Task item. Scan the lines below for the string "content" and copy every one that has it.

Input data section start

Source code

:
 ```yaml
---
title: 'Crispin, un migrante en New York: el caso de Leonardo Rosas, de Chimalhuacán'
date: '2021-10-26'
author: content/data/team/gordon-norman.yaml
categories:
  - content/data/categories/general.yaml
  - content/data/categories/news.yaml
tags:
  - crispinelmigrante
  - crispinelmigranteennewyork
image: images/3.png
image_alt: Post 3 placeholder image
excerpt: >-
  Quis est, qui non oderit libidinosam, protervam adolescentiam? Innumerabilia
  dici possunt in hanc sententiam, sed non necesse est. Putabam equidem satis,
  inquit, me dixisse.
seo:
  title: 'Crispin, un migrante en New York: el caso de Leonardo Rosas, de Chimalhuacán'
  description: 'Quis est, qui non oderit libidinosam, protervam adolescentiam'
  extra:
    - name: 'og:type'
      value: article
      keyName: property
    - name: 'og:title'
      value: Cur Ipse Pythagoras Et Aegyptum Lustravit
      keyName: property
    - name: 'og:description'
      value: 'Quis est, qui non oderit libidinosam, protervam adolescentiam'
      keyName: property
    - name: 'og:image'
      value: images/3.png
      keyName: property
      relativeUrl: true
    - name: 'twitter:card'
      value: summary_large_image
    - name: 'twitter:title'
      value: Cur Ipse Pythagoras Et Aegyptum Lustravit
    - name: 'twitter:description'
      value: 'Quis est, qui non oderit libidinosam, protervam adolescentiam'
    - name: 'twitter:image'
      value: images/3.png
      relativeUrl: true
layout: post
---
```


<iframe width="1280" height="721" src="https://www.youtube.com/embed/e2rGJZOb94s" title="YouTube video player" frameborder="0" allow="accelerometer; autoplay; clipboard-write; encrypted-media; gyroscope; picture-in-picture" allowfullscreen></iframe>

Input data section end

Answer to this exercise.
author: content/data/team/gordon-norman.yaml
  - content/data/categories/general.yaml
  - content/data/categories/news.yaml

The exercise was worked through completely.